Cubans Face New Reality as Job Cuts Begin
Cubans faced a harsh new reality this week—the dismissal slip —as the government began slashing state payrolls in a cost-cutting move that has created job insecurity for the first time in years in the Communist-run country.
Everywhere from hospitals to hotels, workers were being laid off, and in the biggest known move so far, employees at state-owned Special Protection Services Company (SEPSA) were told the firm was being shut down and 23,000 people let go.
It was the beginning of President Raul Castro's plan to cut 10 percent of the state's labor force, or about 500,000 workers, by April in the biggest reform since he succeeded older brother Fidel Castro in 2008.
The layoffs, aimed at boosting efficiency and slashing Cuba's budget deficit, are the first major job cuts since the 1960s.
About 85 percent of the Cuban labor force, or over 5 million of the nation's 11 million population, work for the state, many of them in unproductive jobs.
Not all Cubans, accustomed to guaranteed employment in the socialist system, took the news in stride.

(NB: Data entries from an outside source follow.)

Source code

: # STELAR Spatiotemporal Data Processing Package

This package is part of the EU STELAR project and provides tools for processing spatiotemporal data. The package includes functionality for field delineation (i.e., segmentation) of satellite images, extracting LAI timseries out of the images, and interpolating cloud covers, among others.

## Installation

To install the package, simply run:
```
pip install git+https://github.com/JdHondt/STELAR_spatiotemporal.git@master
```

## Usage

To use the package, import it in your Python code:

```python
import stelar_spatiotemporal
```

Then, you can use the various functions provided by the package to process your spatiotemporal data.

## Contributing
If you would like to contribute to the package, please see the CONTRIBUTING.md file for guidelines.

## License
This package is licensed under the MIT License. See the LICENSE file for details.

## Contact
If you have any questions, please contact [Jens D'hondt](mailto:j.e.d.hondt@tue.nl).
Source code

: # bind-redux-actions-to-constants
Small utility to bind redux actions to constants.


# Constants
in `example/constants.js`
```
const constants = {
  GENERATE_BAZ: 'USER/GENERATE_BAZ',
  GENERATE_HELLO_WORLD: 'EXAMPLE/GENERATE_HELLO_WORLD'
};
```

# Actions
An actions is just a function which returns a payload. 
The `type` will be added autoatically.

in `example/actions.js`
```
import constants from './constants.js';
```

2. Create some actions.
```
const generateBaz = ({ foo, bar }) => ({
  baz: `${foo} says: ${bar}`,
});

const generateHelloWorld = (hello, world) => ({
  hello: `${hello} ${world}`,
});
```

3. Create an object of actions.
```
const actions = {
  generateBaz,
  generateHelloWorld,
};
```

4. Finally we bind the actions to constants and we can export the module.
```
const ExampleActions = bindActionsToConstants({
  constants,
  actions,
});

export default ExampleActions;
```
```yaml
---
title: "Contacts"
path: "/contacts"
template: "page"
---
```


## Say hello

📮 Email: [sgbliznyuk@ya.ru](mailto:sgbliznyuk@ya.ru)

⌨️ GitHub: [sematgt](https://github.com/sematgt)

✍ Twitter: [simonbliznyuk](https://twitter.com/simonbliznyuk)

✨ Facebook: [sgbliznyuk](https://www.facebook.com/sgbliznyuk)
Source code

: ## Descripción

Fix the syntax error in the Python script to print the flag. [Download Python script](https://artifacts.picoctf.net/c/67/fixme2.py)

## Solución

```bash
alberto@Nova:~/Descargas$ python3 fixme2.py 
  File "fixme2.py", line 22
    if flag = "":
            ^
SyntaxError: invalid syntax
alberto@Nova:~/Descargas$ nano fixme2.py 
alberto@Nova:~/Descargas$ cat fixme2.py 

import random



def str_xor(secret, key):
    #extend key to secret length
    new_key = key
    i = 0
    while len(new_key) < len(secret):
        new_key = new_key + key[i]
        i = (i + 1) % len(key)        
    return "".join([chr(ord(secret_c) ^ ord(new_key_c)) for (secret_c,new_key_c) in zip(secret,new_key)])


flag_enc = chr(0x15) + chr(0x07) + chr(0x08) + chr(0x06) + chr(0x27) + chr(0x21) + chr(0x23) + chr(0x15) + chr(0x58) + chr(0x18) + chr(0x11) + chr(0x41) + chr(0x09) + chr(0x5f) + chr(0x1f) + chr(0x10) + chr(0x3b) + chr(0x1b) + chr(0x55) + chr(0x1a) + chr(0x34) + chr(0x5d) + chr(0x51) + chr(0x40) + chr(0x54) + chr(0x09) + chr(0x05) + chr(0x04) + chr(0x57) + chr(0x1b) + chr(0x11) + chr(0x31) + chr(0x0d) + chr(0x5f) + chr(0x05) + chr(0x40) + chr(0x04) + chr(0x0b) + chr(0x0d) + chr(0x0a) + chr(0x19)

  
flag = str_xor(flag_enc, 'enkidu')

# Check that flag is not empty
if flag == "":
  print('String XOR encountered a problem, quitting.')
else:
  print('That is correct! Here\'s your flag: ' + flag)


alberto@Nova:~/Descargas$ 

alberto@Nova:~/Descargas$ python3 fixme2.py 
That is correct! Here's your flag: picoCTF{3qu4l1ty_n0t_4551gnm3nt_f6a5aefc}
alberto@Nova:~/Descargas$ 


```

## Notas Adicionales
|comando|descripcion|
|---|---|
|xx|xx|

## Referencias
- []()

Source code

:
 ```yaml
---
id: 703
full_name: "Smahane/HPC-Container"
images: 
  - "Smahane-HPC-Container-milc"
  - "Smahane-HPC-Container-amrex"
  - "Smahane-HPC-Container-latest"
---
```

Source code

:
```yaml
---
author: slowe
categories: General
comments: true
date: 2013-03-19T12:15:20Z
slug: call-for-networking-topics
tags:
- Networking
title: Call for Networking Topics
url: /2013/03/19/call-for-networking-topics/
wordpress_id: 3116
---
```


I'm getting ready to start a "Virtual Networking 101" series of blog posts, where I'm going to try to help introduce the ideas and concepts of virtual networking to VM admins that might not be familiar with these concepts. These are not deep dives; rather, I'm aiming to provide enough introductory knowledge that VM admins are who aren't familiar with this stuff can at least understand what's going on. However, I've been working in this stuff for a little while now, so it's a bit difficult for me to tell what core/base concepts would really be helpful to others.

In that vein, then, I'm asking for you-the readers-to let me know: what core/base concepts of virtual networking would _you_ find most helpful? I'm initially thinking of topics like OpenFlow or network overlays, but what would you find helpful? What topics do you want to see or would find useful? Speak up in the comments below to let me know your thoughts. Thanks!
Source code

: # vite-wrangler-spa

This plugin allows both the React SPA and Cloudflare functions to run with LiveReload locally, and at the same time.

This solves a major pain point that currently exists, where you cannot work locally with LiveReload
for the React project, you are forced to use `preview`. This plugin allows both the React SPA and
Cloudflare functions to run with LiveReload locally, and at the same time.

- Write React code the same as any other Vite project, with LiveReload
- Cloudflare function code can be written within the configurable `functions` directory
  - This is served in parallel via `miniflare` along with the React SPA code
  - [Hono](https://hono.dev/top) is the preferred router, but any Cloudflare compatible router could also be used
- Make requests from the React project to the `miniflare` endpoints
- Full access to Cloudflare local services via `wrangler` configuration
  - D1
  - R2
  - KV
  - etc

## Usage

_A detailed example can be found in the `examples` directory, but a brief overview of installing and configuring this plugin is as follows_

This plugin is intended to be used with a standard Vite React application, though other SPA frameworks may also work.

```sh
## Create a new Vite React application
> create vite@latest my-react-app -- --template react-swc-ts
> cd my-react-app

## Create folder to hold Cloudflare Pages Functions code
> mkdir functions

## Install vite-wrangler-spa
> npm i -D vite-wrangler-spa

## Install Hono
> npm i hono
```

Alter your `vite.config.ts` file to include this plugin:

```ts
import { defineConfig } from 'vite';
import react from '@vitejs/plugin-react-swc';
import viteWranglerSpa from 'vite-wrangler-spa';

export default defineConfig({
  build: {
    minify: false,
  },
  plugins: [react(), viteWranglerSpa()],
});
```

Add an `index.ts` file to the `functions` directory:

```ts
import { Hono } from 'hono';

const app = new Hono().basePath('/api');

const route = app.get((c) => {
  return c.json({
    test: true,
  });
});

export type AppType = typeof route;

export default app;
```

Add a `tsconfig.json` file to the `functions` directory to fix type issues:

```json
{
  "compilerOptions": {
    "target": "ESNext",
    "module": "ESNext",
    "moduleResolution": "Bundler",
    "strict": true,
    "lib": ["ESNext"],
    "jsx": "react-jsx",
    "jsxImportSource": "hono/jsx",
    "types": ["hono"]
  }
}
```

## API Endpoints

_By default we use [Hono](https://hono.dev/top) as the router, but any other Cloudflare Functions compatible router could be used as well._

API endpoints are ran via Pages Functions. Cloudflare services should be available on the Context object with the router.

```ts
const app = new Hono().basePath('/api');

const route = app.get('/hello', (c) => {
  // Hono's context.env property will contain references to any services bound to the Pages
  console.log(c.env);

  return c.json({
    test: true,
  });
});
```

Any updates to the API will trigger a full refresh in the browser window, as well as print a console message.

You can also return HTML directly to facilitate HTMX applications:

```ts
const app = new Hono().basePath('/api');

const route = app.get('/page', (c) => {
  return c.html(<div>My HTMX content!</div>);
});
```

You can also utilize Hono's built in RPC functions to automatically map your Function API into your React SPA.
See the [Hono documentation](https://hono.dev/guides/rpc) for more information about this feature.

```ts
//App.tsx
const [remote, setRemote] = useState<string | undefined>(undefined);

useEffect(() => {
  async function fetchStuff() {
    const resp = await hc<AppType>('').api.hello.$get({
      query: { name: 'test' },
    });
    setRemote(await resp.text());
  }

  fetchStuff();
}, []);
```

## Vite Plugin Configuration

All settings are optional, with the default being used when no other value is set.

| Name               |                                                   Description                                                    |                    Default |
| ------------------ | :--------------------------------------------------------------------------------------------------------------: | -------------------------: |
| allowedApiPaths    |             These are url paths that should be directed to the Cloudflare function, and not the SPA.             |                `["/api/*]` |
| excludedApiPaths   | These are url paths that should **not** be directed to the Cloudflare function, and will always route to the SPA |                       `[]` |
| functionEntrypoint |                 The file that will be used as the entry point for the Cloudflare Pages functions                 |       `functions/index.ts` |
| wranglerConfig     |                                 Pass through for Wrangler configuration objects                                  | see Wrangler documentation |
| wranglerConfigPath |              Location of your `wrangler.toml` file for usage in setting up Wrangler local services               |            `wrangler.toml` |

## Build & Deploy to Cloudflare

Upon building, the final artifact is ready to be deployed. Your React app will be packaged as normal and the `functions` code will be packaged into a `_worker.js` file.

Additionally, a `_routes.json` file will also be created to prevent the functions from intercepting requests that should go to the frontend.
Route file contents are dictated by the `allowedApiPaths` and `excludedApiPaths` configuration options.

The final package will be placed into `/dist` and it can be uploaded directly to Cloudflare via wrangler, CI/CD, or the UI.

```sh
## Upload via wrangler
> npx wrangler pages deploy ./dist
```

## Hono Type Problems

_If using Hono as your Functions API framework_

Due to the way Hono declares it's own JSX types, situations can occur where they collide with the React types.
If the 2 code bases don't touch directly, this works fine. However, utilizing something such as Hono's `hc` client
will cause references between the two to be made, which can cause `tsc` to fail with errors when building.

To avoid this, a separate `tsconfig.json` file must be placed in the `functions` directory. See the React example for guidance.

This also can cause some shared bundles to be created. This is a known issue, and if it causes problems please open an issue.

At the Havana Libre Hotel, where a large number of jobs are being eliminated, Communist Party officials had to be brought in to calm workers down, hotel employees said.
A nurse said she was shocked at the magnitude of layoffs in her Havana hospital. "I expected some job cuts, but not 500 out of our 3,000 employees," she told Reuters.
Employees at SEPSA, which provides armed guards and other security services nationwide, said they were told of the cuts Tuesday.
"They said the entire company was being closed and we were offered jobs in the prison system, police and traffic," said one SEPSA employee who asked that her name not be used.
The government has said laid-off workers would be offered other jobs, but would have to seek work on their own if they did not take them.
Fearful For Jobs
It has said it will begin issuing this month 250,000 licenses for self-employment to create new jobs and shift many workers off state payrolls to leasing and cooperative arrangements.
Still, said one Havana resident, Cubans are facing something they have not seen for a long time.
"I understand the need to improve the economy, but it's hard to take after 50 years of job security," said the woman whose family members work for SEPSA.
"It will be hard to get another state job as they are cutting everywhere, and many older workers are used to a desk and might have a hard time adjusting to doing something else," she said.
One immediate effect appears to be that workers, suddenly fearful for jobs they once took for granted and often neglected, are taking them more seriously, a local family doctor said.
"People used to stay home if they had a sniffle and now they are going to work even if they are really sick, spreading their colds around," the doctor said.
The layoffs are not based on seniority, but an evaluation by workplace committees of each worker's ability and productivity.
At the Havana hospital a committee made up of administrators, Communist Party members and trade union members are deciding workers' fates in a process viewed as open to the vagaries of office politics.
"Ability means friends and influence," one employee quipped.
Local economists said that, despite the accompanying unease, the cuts were long overdue.
The Cuban system, modeled after the Soviet Union, has been based on each employee doing a single task and refusing to do more, even if it meant sitting around all day, they said. This resulted, for example, in state taxi garages employing three support staff for each driver.
In a pilot project leasing the cabs to drivers, only four support staff are needed for 30 drivers, a garage manager said. "Workers will now be expected to do more, but will also receive a higher salary," one economist said.
The government has said that after the first round of cuts, another half-million workers will be laid off in the future.